Restate each record word for word, omitting whatever pictures it holds.

<<<<

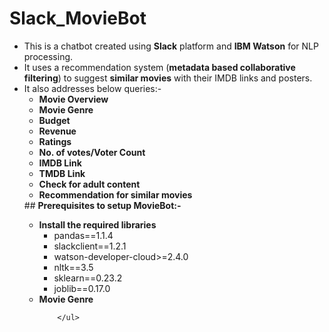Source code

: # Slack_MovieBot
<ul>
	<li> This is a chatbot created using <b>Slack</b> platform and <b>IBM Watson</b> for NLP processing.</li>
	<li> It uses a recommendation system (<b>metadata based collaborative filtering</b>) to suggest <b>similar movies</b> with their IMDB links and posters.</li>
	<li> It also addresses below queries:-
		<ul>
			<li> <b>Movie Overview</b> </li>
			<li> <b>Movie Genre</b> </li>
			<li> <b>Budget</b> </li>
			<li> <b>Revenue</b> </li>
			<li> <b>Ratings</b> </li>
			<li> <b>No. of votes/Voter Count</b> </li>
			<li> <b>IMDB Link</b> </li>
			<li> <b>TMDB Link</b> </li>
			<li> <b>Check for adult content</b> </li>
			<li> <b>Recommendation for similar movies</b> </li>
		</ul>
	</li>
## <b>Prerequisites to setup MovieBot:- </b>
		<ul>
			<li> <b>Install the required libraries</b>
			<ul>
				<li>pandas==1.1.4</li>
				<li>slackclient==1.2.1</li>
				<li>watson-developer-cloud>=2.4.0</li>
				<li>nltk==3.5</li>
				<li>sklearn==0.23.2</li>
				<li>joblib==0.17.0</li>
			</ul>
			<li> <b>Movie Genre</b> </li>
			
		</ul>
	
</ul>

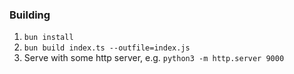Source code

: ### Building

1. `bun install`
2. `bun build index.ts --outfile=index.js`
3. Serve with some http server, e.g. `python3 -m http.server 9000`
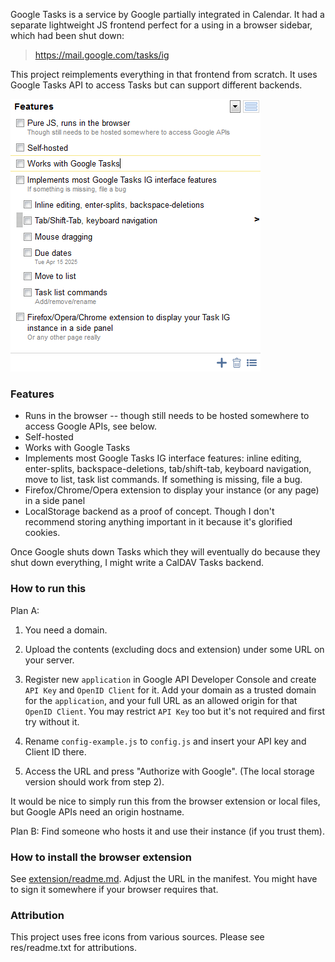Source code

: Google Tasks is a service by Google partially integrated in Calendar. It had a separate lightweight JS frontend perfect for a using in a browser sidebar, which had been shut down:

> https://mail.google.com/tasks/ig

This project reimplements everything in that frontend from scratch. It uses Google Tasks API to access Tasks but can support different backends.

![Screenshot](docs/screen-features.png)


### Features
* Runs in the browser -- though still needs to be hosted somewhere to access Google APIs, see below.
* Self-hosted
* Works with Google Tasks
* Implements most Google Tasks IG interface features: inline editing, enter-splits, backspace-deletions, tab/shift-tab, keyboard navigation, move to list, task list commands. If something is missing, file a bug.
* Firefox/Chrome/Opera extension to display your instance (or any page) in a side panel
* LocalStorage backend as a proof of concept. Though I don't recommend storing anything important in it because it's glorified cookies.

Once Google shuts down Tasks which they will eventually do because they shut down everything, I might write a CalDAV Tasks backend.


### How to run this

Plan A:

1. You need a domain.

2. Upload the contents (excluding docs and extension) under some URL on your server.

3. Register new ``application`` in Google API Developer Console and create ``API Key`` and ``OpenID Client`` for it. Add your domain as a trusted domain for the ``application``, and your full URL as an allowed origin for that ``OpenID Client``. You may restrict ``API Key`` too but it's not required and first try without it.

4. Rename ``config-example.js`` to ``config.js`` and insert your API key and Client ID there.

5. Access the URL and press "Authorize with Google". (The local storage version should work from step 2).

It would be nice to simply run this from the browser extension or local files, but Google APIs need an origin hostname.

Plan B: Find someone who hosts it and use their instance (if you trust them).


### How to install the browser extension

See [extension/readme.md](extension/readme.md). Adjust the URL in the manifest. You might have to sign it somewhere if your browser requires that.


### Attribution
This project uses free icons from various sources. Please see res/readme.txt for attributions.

>>>>

• TASK OUTPUT
Source code

: # Slack_MovieBot
<ul>
	<li> This is a chatbot created using <b>Slack</b> platform and <b>IBM Watson</b> for NLP processing.</li>
	<li> It uses a recommendation system (<b>metadata based collaborative filtering</b>) to suggest <b>similar movies</b> with their IMDB links and posters.</li>
	<li> It also addresses below queries:-
		<ul>
			<li> <b>Movie Overview</b> </li>
			<li> <b>Movie Genre</b> </li>
			<li> <b>Budget</b> </li>
			<li> <b>Revenue</b> </li>
			<li> <b>Ratings</b> </li>
			<li> <b>No. of votes/Voter Count</b> </li>
			<li> <b>IMDB Link</b> </li>
			<li> <b>TMDB Link</b> </li>
			<li> <b>Check for adult content</b> </li>
			<li> <b>Recommendation for similar movies</b> </li>
		</ul>
	</li>
## <b>Prerequisites to setup MovieBot:- </b>
		<ul>
			<li> <b>Install the required libraries</b>
			<ul>
				<li>pandas==1.1.4</li>
				<li>slackclient==1.2.1</li>
				<li>watson-developer-cloud>=2.4.0</li>
				<li>nltk==3.5</li>
				<li>sklearn==0.23.2</li>
				<li>joblib==0.17.0</li>
			</ul>
			<li> <b>Movie Genre</b> </li>
			
		</ul>
	
</ul>

Source code

: ### Building

1. `bun install`
2. `bun build index.ts --outfile=index.js`
3. Serve with some http server, e.g. `python3 -m http.server 9000`
Source code

: Google Tasks is a service by Google partially integrated in Calendar. It had a separate lightweight JS frontend perfect for a using in a browser sidebar, which had been shut down:

> https://mail.google.com/tasks/ig

This project reimplements everything in that frontend from scratch. It uses Google Tasks API to access Tasks but can support different backends.

![Screenshot](docs/screen-features.png)


### Features
* Runs in the browser -- though still needs to be hosted somewhere to access Google APIs, see below.
* Self-hosted
* Works with Google Tasks
* Implements most Google Tasks IG interface features: inline editing, enter-splits, backspace-deletions, tab/shift-tab, keyboard navigation, move to list, task list commands. If something is missing, file a bug.
* Firefox/Chrome/Opera extension to display your instance (or any page) in a side panel
* LocalStorage backend as a proof of concept. Though I don't recommend storing anything important in it because it's glorified cookies.

Once Google shuts down Tasks which they will eventually do because they shut down everything, I might write a CalDAV Tasks backend.


### How to run this

Plan A:

1. You need a domain.

2. Upload the contents (excluding docs and extension) under some URL on your server.

3. Register new ``application`` in Google API Developer Console and create ``API Key`` and ``OpenID Client`` for it. Add your domain as a trusted domain for the ``application``, and your full URL as an allowed origin for that ``OpenID Client``. You may restrict ``API Key`` too but it's not required and first try without it.

4. Rename ``config-example.js`` to ``config.js`` and insert your API key and Client ID there.

5. Access the URL and press "Authorize with Google". (The local storage version should work from step 2).

It would be nice to simply run this from the browser extension or local files, but Google APIs need an origin hostname.

Plan B: Find someone who hosts it and use their instance (if you trust them).


### How to install the browser extension

See [extension/readme.md](extension/readme.md). Adjust the URL in the manifest. You might have to sign it somewhere if your browser requires that.


### Attribution
This project uses free icons from various sources. Please see res/readme.txt for attributions.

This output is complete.